### DATA SUPPLIED
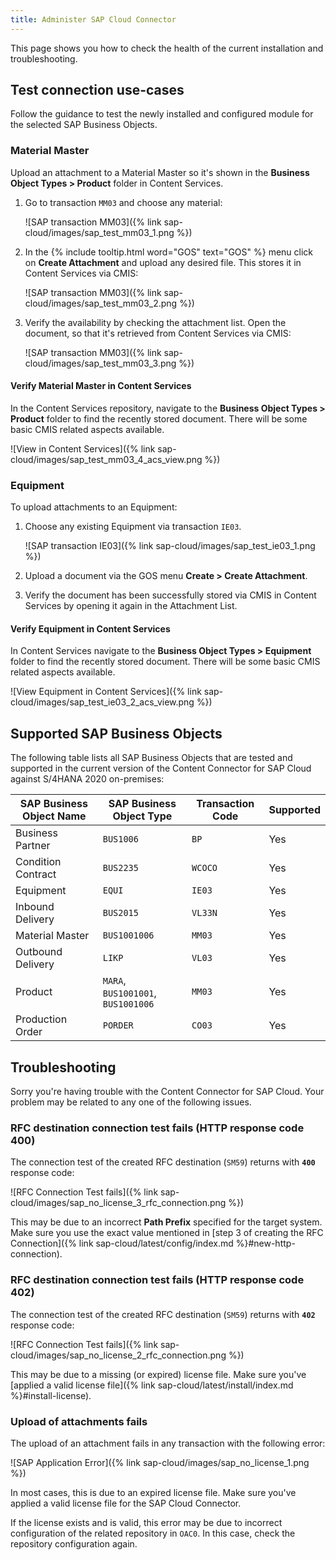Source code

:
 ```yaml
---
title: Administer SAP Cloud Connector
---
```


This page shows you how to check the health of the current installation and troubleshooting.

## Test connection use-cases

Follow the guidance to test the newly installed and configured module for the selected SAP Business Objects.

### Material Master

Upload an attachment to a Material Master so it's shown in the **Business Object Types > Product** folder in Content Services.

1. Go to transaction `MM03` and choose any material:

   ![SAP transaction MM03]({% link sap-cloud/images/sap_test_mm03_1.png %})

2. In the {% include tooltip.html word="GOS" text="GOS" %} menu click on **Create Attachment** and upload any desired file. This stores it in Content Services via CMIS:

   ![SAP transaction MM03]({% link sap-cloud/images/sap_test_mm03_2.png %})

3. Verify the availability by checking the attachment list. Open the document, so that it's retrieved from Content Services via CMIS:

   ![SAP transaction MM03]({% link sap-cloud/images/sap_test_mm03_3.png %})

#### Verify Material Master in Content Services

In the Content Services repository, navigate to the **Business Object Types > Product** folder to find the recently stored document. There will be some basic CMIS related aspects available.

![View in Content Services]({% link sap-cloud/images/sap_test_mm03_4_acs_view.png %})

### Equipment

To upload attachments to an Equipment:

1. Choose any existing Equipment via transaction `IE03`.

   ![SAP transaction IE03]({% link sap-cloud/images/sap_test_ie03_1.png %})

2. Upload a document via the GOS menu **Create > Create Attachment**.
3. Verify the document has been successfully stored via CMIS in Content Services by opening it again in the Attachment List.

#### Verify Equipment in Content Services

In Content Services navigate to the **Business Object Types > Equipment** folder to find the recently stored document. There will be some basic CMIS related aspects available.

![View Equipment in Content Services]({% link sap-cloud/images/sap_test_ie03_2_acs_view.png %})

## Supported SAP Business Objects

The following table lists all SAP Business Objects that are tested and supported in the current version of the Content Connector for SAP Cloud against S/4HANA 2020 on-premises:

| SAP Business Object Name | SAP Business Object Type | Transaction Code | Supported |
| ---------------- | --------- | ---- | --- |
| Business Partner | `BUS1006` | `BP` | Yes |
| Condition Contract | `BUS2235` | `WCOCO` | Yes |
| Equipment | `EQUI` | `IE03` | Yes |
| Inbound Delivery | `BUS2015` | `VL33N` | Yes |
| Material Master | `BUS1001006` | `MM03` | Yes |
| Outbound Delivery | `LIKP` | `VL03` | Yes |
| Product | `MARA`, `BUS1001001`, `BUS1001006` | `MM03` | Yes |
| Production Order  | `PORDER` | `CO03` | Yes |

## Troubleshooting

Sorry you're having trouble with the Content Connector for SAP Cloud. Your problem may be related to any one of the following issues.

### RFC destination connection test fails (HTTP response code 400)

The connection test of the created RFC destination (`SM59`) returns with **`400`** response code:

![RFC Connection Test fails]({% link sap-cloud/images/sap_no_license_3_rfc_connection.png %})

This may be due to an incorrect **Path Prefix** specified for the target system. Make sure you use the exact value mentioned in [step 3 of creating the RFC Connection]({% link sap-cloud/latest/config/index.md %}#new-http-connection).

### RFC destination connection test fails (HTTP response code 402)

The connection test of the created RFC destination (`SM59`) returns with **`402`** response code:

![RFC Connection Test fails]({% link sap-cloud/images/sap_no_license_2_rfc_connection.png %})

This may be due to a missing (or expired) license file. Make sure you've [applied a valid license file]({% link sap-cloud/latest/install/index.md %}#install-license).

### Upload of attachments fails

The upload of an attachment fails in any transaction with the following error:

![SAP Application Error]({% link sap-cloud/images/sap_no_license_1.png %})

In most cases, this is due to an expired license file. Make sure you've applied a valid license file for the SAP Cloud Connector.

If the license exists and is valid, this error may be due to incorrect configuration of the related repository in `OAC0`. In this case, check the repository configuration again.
...
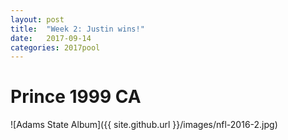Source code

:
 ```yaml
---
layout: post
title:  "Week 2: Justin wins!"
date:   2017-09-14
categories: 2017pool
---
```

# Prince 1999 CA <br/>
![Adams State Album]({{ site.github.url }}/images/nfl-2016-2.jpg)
---
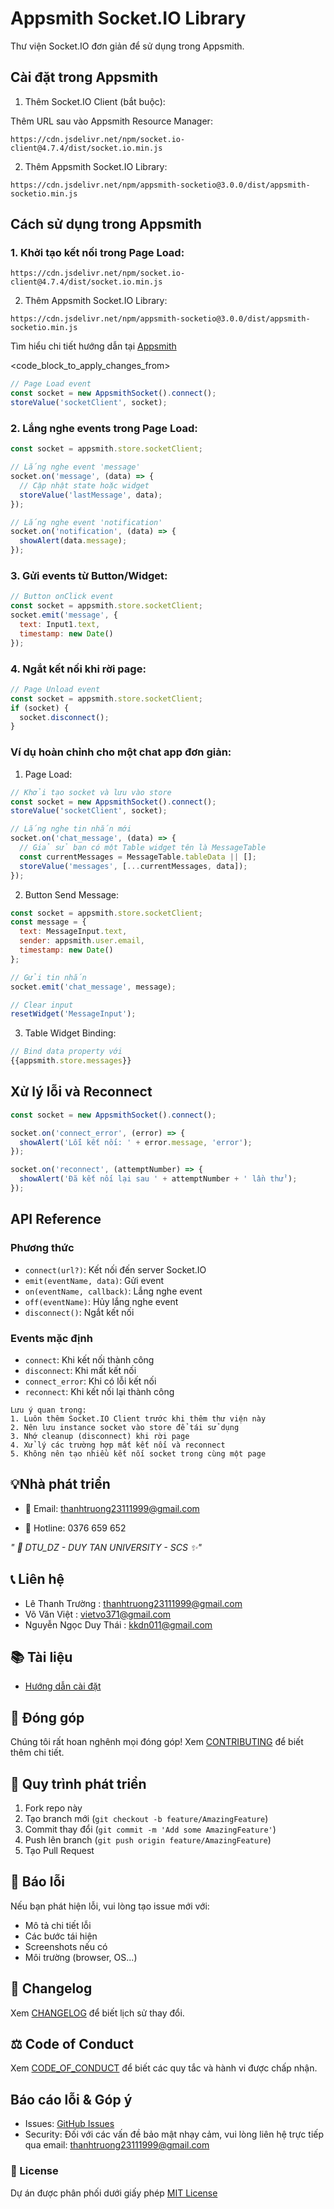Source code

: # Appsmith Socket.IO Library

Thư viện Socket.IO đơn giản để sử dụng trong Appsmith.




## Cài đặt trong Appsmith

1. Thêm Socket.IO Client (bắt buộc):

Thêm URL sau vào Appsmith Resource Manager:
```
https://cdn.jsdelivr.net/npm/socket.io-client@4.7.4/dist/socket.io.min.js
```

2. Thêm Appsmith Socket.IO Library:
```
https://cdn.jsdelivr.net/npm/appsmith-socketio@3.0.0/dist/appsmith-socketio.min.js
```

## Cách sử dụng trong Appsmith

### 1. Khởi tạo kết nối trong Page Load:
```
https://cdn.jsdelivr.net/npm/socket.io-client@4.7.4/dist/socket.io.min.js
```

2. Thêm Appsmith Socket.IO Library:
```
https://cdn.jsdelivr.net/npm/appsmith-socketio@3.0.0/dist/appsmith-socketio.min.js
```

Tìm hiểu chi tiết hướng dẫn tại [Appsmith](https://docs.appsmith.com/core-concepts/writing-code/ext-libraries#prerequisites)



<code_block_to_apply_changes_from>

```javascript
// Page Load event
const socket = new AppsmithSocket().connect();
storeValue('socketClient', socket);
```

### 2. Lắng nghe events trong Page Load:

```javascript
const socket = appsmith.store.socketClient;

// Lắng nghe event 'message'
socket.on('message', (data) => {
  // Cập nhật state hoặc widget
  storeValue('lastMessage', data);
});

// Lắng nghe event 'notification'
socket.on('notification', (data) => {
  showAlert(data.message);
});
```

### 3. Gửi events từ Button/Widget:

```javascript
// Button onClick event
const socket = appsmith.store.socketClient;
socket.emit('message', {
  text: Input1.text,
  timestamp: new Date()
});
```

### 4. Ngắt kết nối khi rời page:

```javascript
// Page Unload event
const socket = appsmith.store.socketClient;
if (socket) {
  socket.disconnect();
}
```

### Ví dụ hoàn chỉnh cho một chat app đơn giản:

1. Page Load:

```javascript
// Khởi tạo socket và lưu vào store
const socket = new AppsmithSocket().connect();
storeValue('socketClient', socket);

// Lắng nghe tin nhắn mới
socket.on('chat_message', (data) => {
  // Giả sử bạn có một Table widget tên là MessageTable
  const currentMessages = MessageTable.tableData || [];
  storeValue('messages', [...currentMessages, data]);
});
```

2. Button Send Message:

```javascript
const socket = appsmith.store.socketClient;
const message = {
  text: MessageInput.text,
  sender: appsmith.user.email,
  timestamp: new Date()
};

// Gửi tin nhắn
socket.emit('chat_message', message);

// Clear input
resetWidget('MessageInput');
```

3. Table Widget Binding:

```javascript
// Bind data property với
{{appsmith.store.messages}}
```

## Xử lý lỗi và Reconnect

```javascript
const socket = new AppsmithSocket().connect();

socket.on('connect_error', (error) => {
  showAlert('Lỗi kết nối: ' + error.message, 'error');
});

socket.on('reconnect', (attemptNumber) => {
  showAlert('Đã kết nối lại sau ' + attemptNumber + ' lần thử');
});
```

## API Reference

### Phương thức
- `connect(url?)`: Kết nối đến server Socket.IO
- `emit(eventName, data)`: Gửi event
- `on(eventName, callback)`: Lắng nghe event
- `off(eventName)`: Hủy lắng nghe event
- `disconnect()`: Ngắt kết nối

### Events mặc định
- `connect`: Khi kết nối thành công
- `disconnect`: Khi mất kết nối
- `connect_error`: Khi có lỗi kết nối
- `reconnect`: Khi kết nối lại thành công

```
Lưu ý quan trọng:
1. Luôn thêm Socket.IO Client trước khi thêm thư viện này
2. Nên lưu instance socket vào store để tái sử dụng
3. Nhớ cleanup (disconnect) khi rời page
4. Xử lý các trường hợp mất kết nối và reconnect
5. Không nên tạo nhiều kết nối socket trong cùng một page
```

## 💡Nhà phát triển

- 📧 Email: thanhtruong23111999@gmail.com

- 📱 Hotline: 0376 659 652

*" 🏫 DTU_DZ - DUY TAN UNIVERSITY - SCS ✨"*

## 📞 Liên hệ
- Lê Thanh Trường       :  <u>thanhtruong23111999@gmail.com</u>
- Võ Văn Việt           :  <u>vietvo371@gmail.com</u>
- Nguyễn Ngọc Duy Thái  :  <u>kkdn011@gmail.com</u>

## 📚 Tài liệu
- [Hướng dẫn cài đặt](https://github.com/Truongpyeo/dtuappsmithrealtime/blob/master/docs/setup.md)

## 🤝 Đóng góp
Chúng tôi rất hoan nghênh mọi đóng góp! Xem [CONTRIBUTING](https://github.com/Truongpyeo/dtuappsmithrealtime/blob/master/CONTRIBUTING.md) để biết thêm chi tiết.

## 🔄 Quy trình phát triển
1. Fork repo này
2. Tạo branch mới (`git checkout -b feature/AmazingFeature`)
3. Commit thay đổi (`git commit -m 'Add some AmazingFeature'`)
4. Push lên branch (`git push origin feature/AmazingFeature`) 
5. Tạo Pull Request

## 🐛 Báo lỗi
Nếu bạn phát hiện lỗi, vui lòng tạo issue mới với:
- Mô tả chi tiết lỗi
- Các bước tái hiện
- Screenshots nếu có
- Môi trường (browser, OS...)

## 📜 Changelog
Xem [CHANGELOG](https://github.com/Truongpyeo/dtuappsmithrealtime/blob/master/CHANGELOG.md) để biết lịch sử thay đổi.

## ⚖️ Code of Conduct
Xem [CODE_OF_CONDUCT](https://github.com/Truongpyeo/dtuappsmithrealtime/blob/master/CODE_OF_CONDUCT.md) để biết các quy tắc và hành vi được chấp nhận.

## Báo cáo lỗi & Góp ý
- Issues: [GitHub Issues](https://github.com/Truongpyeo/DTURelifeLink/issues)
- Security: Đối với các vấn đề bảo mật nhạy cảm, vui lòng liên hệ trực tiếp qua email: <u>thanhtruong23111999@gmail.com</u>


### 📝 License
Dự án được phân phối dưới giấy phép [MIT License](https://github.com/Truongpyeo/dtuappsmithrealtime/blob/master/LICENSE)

### TASK INSTRUCTIONS
In the records above, how many lines contain the word "response"? Give the number alone.

### ANSWER TO THE EXERCISE
4